Yine Semra’dan nü bir fotoğraf gelmiş. ”Özlemişsindir sen şimdi, geleyim mi?” diyordu bir de. Nereden gittim o Facebook sınıf toplantısına, bütün gece karşımda oturdu göğüs dekoltesiyle, yeni yaptırdığı memeler tombul tombul karşımda. Bir de uçan kuşlardan oluşan dövme yaptırmış, kuşlar inişe geçmiş tam meme çatalının içine doğru. ”Bu kuşlar nereye iniyor bi’ görseydik Semra” demeseydim keşke, hay benim dilimi eşek arısı soksaydı.
”Gel eve bu akşam göstereyim sana, başka neler, nerelere iniyor.”
Hay inmez olaydı o kuşlar. Kadın sabaha kadar inmedi üzerimden. Her tarafında garip garip döğmeler. Sen Cadde kızısın, ne o Gotik Gotik dövmeler, satanist pentagramlar. Tüm gece onları seyretmekten ne yaptığımı unuttum. Bir de o muhteşem memeler, Allah estetisyeninden razı olsun, ellerine sağlık muhteşem olmuş gerçekten.
Başka bir mail de var, Greenpeace Akdeniz’den geliyor. “Soma Yırca köyündeki zeytin ağaçları katliamına son ver, direnişe katıl” yazıyordu. Yırca köyü, Soma Termik santralinden 3, 4 km uzaklıkta. Daha önce tütüncülükle geçiniyorlardı ama termik santralin dumanı, artıkları ve devletin tütün ekmek yasak demesiyle 30 yıldır Zeytincilikle geçinen bir köy. Kan emici bir inşaat şirketi, devletin de peşkeş çekmesi ile alelacele kamulaştırma kararı çıkartıp köylünün arazisini haksız yere elinden alıyor.
Bizim Başkan Sezer göreve çağırıyor anlaşılan. Çok yakın bana yarın gidip bakayım şu köye.
* * *
Sabah 8.00’de kalktım.
Verandadaki tüm malzemeleri içeri taşıdım. Kediler için de bahçenin her yerine kuru mamalar ve su bıraktım. Büyük ihtimalle 4, 5 gün geri gelemezdim. Greenpeace başkanı Sezer’i aradım.

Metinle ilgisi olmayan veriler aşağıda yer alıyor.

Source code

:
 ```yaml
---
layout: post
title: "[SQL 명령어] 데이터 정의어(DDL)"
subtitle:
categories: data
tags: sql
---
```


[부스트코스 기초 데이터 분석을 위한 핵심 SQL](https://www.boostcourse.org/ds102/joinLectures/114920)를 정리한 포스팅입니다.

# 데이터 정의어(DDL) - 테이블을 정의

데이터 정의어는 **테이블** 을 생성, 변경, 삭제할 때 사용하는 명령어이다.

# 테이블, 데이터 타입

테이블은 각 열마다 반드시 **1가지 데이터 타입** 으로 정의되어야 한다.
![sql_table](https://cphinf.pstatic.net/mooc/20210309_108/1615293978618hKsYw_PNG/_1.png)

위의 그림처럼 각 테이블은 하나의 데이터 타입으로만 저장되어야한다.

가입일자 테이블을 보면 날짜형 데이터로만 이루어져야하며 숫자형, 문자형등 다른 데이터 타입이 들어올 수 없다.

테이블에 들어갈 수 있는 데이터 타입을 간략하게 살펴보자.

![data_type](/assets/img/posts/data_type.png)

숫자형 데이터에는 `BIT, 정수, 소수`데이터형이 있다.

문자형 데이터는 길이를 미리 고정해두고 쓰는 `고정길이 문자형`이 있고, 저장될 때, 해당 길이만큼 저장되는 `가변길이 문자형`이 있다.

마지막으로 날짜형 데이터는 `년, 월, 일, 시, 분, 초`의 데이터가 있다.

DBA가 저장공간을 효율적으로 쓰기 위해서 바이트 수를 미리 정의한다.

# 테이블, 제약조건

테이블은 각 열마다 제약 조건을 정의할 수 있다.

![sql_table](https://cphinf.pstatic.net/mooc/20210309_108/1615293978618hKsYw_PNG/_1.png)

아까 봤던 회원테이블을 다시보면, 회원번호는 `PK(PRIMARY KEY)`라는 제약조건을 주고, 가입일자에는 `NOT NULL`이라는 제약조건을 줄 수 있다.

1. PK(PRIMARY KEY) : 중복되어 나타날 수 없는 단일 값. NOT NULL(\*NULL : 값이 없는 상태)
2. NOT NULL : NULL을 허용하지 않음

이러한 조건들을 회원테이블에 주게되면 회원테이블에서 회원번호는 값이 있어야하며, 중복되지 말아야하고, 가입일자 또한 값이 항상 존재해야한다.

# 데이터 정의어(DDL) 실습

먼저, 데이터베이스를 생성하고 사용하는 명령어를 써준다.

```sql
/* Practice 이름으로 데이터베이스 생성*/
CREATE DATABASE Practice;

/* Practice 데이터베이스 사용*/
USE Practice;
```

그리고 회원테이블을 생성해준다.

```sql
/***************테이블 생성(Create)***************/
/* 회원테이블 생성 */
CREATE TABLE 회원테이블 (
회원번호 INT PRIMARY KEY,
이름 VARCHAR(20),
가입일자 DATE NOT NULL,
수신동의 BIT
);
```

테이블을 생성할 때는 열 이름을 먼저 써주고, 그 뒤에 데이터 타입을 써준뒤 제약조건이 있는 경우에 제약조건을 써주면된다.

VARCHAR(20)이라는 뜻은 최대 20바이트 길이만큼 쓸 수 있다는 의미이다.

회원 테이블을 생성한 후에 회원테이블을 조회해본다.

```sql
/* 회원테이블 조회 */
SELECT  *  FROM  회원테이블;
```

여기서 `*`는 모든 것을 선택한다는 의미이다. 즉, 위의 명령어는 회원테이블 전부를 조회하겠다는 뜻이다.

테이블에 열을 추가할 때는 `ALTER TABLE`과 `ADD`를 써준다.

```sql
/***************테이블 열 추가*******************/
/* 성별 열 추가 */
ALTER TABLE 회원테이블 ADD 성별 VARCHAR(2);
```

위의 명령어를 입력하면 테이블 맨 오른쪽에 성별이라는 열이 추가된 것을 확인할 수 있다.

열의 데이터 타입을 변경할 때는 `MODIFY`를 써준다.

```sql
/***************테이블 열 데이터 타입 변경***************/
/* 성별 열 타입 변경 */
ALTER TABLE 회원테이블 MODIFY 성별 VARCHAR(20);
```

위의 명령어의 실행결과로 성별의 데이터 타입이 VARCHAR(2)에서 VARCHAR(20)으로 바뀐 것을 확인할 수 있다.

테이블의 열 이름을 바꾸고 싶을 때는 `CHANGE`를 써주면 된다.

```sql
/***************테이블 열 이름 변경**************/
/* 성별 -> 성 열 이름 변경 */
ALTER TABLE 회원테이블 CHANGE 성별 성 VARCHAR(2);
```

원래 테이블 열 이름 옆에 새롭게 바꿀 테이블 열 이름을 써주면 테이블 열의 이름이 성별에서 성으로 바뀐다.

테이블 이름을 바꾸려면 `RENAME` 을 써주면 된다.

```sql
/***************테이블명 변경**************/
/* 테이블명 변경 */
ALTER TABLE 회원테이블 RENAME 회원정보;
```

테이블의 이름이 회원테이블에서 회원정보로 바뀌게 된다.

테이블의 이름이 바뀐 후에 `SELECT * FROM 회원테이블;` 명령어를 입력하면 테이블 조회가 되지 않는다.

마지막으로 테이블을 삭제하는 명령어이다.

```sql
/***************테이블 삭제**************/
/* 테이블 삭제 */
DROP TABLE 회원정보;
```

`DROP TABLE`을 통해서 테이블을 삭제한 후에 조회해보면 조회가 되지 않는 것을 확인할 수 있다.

”Ali oraya gidersen beni çok mutlu edersin. Durum karışık bölgede, inşaat şirketi kendi özel güvenliğini oraya getirmiş, adamlar polis, jandarma dinlemiyor. Zaten onlar da kimseye bulaşmıyor. Adamlar mafya gibiler; iş makineleri girmiş bahçelere, etrafına da dikenli tellerle barikatlar yapmışlar. Bizden orada Avukat Seniha, Mimar Nesrin, Gülay, Cüneyt, Ulaş ve Tahsin var. Halkevlerinden de 10 kadar arkadaş var, bir de TKP‘den 2 kişi var. Sen de gidersen süper olacak.”
”Tamam, sen merak etme, birazdan eşyaları alıp yola çıkıyorum.”
Önce Dikili’ye uğrayıp fırından simit aldım. Yolda simidimi yerken Semra’dan yine erotik bir fotoğraf geldi. Geceliğinin askısı güya düşmüş, bir memesi dışarı fırlamış. Altında, ”Seni özleyenler nasıl yerinde duramıyor” yazmış.
Allah’ım ya, çattık.
”Ben Yırca köyüne direnişe gidiyorum, buralarda olmayacağım, sakın yola çıkıp gelme” diye bir SMS attım. Cevabı hemen geldi ”Ne direnişi be, senin zeytin tarlan mı var? Görüşmek istemiyorsan düzgün bahane bul.”
Off bu ne ya, şeytan diyor engelle cadıyı. Bergama’ya gelmiştim bu esnada. ”Yanıma erzak alsam mı? Gerek yok, eğer bir şeye ihtiyacım olursa Soma’dan gider alırım” diye düşündüm.
Köye geldiğimde köylü kadınların çığlıklarıyla karşılaştım.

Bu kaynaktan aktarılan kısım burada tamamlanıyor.